The names of nominees are printed in meeting agendas, often with supporting documentation specifying their qualifications. This allows elected officials to review and scrutinize nominees in order to make informed votes for or against the appointments.

This is not how it works here.

In Wichita, board appointments are typically a complete surprise.

At the very end of every City Council meeting, during the “appointments and comments” section, council members read the names of people they want to place on various boards.

After all the names have been read, they are all voted on — and almost always approved — as a group.

No one in the public — and, indeed, usually no one else on the Council — knows who will be appointed, and no one has a chance to vet candidates before voting yea or nay.
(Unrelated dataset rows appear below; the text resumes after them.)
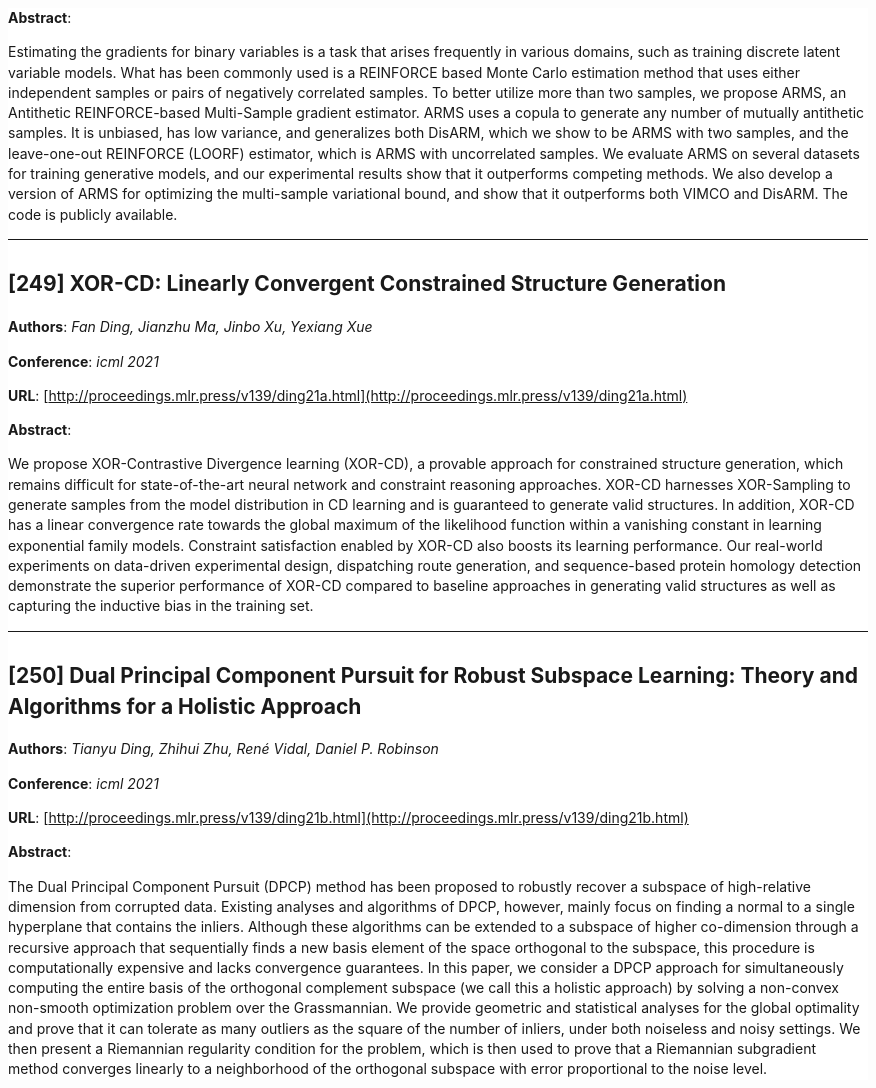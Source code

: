 **Abstract**:

Estimating the gradients for binary variables is a task that arises frequently in various domains, such as training discrete latent variable models. What has been commonly used is a REINFORCE based Monte Carlo estimation method that uses either independent samples or pairs of negatively correlated samples. To better utilize more than two samples, we propose ARMS, an Antithetic REINFORCE-based Multi-Sample gradient estimator. ARMS uses a copula to generate any number of mutually antithetic samples. It is unbiased, has low variance, and generalizes both DisARM, which we show to be ARMS with two samples, and the leave-one-out REINFORCE (LOORF) estimator, which is ARMS with uncorrelated samples. We evaluate ARMS on several datasets for training generative models, and our experimental results show that it outperforms competing methods. We also develop a version of ARMS for optimizing the multi-sample variational bound, and show that it outperforms both VIMCO and DisARM. The code is publicly available.

----

## [249] XOR-CD: Linearly Convergent Constrained Structure Generation

**Authors**: *Fan Ding, Jianzhu Ma, Jinbo Xu, Yexiang Xue*

**Conference**: *icml 2021*

**URL**: [http://proceedings.mlr.press/v139/ding21a.html](http://proceedings.mlr.press/v139/ding21a.html)

**Abstract**:

We propose XOR-Contrastive Divergence learning (XOR-CD), a provable approach for constrained structure generation, which remains difficult for state-of-the-art neural network and constraint reasoning approaches. XOR-CD harnesses XOR-Sampling to generate samples from the model distribution in CD learning and is guaranteed to generate valid structures. In addition, XOR-CD has a linear convergence rate towards the global maximum of the likelihood function within a vanishing constant in learning exponential family models. Constraint satisfaction enabled by XOR-CD also boosts its learning performance. Our real-world experiments on data-driven experimental design, dispatching route generation, and sequence-based protein homology detection demonstrate the superior performance of XOR-CD compared to baseline approaches in generating valid structures as well as capturing the inductive bias in the training set.

----

## [250] Dual Principal Component Pursuit for Robust Subspace Learning: Theory and Algorithms for a Holistic Approach

**Authors**: *Tianyu Ding, Zhihui Zhu, René Vidal, Daniel P. Robinson*

**Conference**: *icml 2021*

**URL**: [http://proceedings.mlr.press/v139/ding21b.html](http://proceedings.mlr.press/v139/ding21b.html)

**Abstract**:

The Dual Principal Component Pursuit (DPCP) method has been proposed to robustly recover a subspace of high-relative dimension from corrupted data. Existing analyses and algorithms of DPCP, however, mainly focus on finding a normal to a single hyperplane that contains the inliers. Although these algorithms can be extended to a subspace of higher co-dimension through a recursive approach that sequentially finds a new basis element of the space orthogonal to the subspace, this procedure is computationally expensive and lacks convergence guarantees. In this paper, we consider a DPCP approach for simultaneously computing the entire basis of the orthogonal complement subspace (we call this a holistic approach) by solving a non-convex non-smooth optimization problem over the Grassmannian. We provide geometric and statistical analyses for the global optimality and prove that it can tolerate as many outliers as the square of the number of inliers, under both noiseless and noisy settings. We then present a Riemannian regularity condition for the problem, which is then used to prove that a Riemannian subgradient method converges linearly to a neighborhood of the orthogonal subspace with error proportional to the noise level.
In this way, board appointments in Wichita provide an easy vehicle for corruption and political patronage.

This has become more evident in recent years, as the increasing partisanship on our ostensibly nonpartisan City Council has led council members to place political party activists — including, at times, their own campaign staff — on city boards to further partisan interests.

Nearly every nominee for a board appointment is approved unanimously.

This is a throwback to an earlier, less partisan era when Council members deferred out of courtesy to the choices of their colleagues, and it also reflects the procedural challenge of trying to sort out individual appointees when they are usually voted on as one bloc.

When Council Member Brandon Johnson attempted to reject the appointment of a right-wing talk radio host to the city redistricting commission, it was shocking precisely because of how rare a move it was.

As with so many structures of our city government that worked adequately in the past but are failing in this new era of hyperpartisanship, the appointment process is broken.

This constant source of conflict and tension in City Council meetings is a result of mistrust among current council members, but it also works to exacerbate that mistrust.

Fixing the problem will require changes to city ordinances related to the order of business at council meetings and the procedure for appointing people to boards.

Requiring advance notice of all names submitted for nomination, supplying information regarding the qualifications of each nominee, and holding individual votes on each nominee would be straightforward measures that could help to tamp down the rancor.

To ensure that the dangerous disengagement predicted by Tuttle does not come to pass, the city manager and the City Council should begin working immediately to implement these and other sensible reforms.

Chase M. Billingham is an associate professor of sociology at Wichita State University.